What the exercise asks:
Find the line with "Debido a esto, se" in the entries below. Repeat it, every following line, and the line with "esto se traduce", exactly and with nothing added.

Pictures paired with source code:
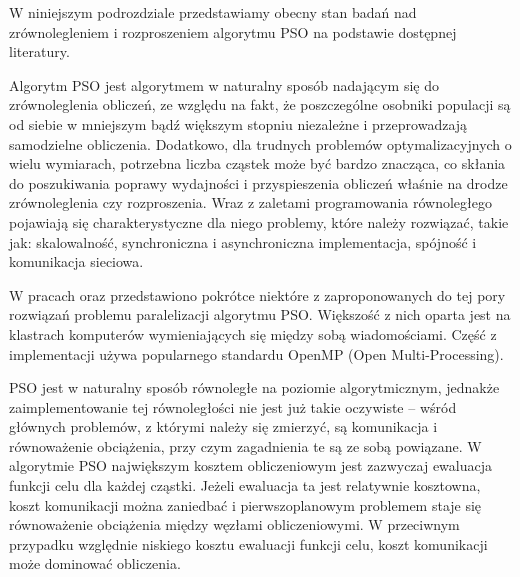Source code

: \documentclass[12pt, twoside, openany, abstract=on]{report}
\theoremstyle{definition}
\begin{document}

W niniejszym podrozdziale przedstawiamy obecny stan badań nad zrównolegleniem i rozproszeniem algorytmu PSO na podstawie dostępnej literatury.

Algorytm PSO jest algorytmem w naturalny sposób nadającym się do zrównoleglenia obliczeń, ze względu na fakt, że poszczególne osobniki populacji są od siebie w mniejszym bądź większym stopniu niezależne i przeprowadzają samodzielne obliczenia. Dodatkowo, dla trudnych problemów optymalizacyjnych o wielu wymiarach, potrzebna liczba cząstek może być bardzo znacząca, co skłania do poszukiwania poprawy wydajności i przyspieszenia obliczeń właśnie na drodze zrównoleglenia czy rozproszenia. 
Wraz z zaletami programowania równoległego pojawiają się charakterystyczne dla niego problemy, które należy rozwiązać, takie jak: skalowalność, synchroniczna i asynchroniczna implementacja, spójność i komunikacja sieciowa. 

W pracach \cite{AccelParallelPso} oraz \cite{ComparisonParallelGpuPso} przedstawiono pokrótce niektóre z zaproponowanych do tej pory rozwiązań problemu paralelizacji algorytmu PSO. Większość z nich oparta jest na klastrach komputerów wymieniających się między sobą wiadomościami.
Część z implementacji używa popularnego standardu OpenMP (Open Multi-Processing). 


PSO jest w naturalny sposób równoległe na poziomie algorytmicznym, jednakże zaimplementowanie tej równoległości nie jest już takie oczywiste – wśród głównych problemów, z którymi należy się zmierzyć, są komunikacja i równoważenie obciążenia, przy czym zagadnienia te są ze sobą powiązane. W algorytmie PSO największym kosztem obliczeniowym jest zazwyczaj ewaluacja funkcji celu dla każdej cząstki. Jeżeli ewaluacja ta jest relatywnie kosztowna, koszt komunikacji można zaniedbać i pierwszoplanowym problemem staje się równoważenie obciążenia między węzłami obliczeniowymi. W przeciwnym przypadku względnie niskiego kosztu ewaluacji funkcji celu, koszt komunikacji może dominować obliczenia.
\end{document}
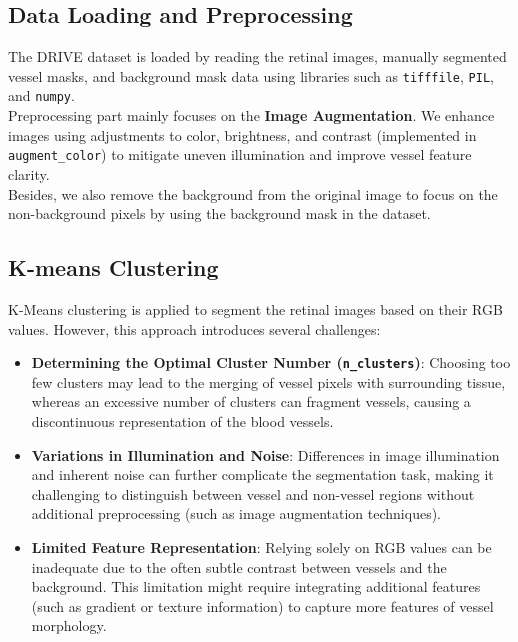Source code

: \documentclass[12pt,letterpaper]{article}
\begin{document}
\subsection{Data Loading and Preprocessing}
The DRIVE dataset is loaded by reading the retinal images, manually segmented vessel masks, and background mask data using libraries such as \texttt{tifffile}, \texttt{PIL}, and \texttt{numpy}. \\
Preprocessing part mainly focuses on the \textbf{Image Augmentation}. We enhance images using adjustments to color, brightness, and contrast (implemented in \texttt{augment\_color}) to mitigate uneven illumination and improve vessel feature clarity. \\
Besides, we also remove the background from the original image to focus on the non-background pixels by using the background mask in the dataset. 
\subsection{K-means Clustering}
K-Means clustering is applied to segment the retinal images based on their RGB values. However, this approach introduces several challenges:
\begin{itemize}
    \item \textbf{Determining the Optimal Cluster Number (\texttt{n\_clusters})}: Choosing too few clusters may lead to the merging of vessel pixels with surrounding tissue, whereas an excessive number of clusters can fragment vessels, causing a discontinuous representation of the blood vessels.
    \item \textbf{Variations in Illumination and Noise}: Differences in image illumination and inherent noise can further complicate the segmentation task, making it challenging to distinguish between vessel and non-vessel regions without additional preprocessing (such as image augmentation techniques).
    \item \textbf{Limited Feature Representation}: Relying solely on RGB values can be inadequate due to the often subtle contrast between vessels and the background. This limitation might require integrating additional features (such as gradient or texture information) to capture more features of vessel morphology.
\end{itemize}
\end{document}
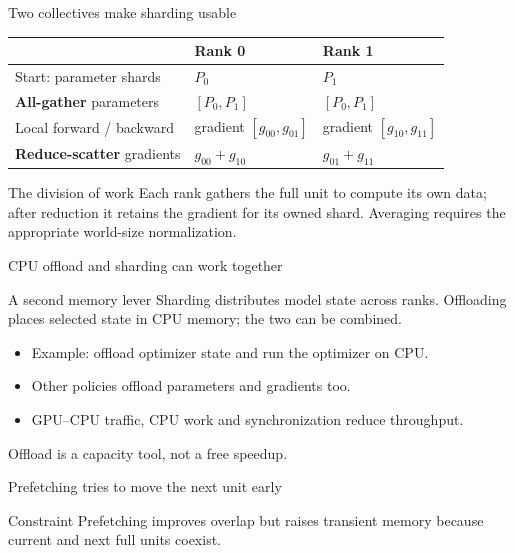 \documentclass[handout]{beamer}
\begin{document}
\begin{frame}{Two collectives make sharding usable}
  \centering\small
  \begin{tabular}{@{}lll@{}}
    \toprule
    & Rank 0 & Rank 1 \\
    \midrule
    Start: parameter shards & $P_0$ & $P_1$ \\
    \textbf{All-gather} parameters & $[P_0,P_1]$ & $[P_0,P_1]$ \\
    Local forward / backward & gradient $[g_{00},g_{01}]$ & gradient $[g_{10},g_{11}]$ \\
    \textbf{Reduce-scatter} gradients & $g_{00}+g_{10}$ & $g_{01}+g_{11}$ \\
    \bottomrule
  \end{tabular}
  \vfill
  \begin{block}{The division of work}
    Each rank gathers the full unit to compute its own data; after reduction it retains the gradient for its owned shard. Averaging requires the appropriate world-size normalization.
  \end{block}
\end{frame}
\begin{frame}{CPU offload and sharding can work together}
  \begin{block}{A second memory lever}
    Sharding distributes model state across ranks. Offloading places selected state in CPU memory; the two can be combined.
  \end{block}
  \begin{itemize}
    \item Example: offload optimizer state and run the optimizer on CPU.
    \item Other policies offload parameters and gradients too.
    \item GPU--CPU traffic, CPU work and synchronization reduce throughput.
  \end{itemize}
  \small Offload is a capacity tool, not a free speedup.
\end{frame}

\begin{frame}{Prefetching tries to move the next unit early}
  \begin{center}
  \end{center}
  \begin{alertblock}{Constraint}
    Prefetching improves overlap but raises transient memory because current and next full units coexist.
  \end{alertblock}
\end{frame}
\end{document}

* * *

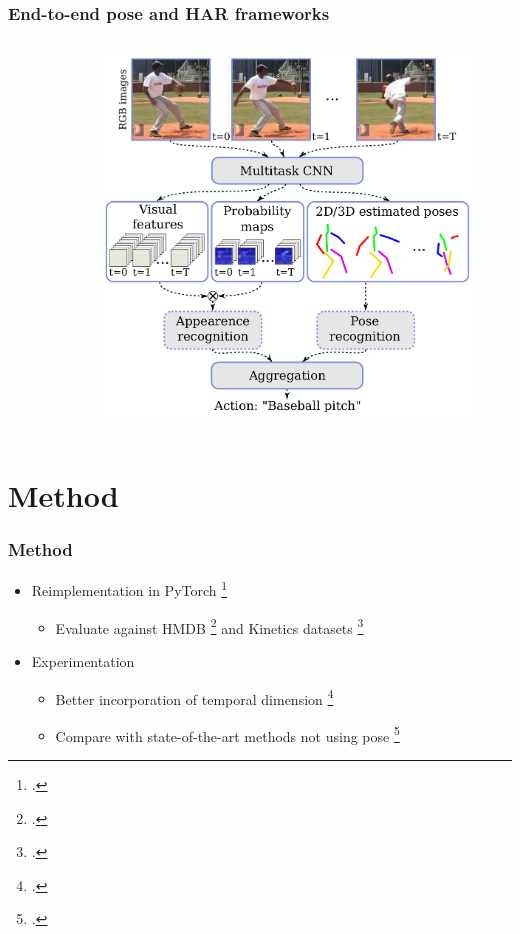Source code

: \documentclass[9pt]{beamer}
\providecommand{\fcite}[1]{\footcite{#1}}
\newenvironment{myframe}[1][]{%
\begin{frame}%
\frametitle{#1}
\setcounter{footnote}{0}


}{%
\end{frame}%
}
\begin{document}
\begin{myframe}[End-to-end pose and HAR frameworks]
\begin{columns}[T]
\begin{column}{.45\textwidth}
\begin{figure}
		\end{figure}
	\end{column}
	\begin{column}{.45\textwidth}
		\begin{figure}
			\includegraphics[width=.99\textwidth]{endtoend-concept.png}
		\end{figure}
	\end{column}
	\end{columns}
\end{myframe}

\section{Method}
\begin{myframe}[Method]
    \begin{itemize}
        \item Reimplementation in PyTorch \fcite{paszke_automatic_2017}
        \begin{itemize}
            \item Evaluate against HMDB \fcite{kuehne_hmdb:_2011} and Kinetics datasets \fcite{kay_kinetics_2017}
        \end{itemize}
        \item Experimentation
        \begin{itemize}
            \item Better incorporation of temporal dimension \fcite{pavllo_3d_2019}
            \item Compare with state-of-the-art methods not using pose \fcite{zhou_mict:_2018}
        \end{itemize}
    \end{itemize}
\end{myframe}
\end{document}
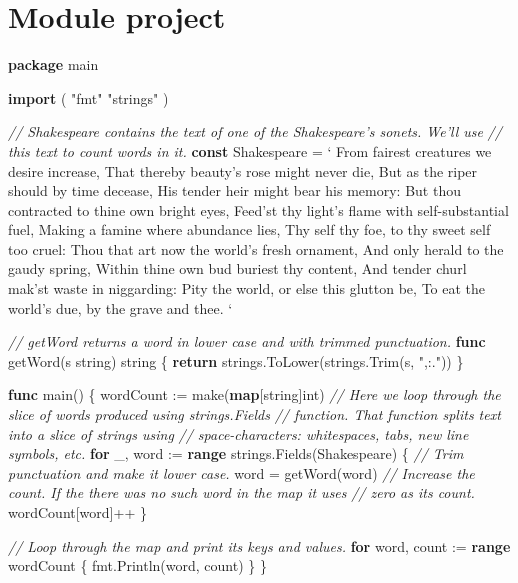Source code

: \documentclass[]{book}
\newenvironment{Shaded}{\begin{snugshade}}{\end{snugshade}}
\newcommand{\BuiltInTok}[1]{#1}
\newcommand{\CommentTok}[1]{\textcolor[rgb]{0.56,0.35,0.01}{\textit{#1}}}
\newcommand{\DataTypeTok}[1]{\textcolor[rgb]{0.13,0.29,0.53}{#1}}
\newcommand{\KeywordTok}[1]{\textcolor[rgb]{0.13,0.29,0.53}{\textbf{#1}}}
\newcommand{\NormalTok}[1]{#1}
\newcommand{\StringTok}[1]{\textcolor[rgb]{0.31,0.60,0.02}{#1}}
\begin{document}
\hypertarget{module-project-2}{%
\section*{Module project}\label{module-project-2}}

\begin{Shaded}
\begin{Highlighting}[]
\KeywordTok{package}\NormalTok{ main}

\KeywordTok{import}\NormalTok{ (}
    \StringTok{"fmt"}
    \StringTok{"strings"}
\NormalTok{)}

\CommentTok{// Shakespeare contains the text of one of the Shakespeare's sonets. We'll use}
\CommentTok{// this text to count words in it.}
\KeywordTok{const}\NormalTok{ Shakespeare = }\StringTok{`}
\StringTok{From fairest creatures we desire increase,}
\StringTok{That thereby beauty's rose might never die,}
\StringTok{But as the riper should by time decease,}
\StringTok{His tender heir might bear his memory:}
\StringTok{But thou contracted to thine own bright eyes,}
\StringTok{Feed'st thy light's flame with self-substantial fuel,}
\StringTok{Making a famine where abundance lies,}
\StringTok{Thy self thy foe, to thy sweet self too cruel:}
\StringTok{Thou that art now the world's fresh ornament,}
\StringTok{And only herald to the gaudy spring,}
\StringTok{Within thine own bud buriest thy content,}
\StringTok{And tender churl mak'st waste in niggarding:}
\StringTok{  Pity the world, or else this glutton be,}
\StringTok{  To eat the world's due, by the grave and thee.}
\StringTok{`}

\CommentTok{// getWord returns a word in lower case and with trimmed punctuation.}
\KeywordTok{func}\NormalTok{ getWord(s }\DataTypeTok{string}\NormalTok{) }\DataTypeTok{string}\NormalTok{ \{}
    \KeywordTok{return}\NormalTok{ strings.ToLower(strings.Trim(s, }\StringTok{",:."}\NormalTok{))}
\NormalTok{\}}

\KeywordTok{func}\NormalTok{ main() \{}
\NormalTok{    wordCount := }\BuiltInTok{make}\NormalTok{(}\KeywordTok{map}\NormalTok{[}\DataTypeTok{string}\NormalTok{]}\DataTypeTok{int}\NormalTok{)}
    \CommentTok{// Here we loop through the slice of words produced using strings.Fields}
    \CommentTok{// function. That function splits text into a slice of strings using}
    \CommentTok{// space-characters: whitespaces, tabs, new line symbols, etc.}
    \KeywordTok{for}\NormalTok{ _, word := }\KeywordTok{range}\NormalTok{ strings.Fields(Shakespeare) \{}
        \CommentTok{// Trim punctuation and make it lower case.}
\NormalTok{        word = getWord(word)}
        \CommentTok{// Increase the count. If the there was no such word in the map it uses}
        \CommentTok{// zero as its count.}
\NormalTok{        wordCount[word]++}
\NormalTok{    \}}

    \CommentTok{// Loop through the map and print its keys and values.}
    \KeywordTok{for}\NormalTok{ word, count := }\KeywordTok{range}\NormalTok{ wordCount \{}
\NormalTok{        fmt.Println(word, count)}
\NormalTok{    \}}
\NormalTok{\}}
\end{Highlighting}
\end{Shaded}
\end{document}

--

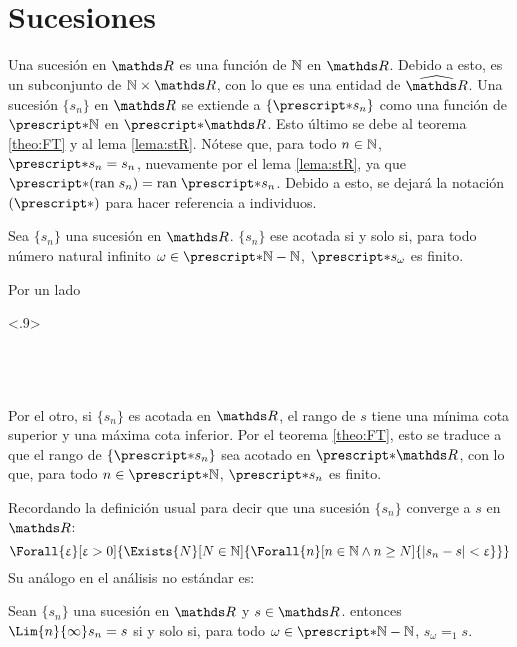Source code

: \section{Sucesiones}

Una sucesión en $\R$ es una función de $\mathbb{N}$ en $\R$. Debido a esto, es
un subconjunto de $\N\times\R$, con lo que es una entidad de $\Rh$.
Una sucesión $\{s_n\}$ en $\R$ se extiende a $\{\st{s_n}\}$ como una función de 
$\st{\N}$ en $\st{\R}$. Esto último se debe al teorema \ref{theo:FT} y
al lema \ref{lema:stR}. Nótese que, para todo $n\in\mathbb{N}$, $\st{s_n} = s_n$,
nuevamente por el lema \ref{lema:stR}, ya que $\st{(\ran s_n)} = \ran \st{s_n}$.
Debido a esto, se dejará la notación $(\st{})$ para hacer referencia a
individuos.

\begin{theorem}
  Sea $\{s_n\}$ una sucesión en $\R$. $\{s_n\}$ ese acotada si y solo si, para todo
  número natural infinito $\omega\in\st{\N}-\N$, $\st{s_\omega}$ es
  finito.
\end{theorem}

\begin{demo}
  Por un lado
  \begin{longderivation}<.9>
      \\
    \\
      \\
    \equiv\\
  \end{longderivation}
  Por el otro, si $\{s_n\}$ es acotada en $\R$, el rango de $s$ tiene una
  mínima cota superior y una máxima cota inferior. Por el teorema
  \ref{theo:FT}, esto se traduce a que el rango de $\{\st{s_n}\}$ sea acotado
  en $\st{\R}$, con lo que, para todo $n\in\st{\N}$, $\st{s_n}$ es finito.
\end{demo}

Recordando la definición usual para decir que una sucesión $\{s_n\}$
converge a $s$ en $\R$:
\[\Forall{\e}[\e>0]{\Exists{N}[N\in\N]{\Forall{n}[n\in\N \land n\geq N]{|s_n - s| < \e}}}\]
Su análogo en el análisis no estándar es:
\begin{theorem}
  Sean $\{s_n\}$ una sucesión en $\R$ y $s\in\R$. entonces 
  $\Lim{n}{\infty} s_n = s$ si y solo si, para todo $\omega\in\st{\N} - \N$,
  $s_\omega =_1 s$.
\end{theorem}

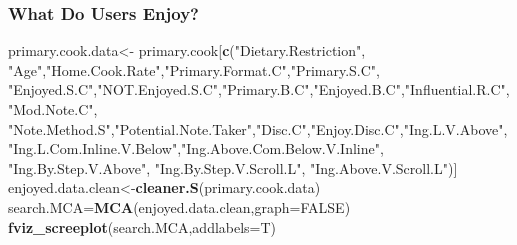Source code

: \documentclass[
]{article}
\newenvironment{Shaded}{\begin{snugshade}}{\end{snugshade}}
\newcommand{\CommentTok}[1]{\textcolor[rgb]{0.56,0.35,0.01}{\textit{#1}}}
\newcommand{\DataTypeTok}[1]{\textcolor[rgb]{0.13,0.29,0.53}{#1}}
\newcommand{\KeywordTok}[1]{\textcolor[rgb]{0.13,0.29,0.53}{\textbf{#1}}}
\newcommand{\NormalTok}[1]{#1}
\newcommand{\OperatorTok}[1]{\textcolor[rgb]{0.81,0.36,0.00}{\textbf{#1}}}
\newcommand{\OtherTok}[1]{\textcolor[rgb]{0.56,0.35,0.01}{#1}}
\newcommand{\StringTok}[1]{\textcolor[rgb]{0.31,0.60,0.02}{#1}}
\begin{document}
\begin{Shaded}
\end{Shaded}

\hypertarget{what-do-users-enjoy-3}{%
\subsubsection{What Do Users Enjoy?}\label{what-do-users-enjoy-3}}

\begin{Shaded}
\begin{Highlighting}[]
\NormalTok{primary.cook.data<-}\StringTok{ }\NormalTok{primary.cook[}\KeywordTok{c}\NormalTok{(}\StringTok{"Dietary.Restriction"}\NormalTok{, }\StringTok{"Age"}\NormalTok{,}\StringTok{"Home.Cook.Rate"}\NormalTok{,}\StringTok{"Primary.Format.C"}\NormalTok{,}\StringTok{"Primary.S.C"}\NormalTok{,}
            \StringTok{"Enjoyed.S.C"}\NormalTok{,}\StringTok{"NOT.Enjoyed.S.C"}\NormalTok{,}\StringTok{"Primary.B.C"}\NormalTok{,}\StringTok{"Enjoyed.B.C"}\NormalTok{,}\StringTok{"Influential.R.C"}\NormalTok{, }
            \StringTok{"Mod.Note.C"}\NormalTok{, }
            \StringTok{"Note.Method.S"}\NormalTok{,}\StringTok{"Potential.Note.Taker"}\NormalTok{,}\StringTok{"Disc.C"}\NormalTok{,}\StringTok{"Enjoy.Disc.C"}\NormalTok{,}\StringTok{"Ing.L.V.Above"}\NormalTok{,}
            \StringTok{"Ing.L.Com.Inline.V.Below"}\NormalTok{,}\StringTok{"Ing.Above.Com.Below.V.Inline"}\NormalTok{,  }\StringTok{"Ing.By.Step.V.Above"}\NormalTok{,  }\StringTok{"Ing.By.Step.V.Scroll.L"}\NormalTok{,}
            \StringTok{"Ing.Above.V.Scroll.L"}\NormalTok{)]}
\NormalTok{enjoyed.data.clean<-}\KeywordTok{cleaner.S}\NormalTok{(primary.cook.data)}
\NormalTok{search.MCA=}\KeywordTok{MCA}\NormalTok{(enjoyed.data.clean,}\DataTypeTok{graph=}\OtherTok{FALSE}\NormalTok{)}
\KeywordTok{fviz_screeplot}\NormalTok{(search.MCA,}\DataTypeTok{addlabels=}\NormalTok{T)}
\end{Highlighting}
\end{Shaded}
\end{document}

Task solution:
Debido a esto, se dejará la notación $(\st{})$ para hacer referencia a
individuos.

\begin{theorem}
  Sea $\{s_n\}$ una sucesión en $\R$. $\{s_n\}$ ese acotada si y solo si, para todo
  número natural infinito $\omega\in\st{\N}-\N$, $\st{s_\omega}$ es
  finito.
\end{theorem}

\begin{demo}
  Por un lado
  \begin{longderivation}<.9>
      \\
    \\
      \\
    \equiv\\
  \end{longderivation}
  Por el otro, si $\{s_n\}$ es acotada en $\R$, el rango de $s$ tiene una
  mínima cota superior y una máxima cota inferior. Por el teorema
  \ref{theo:FT}, esto se traduce a que el rango de $\{\st{s_n}\}$ sea acotado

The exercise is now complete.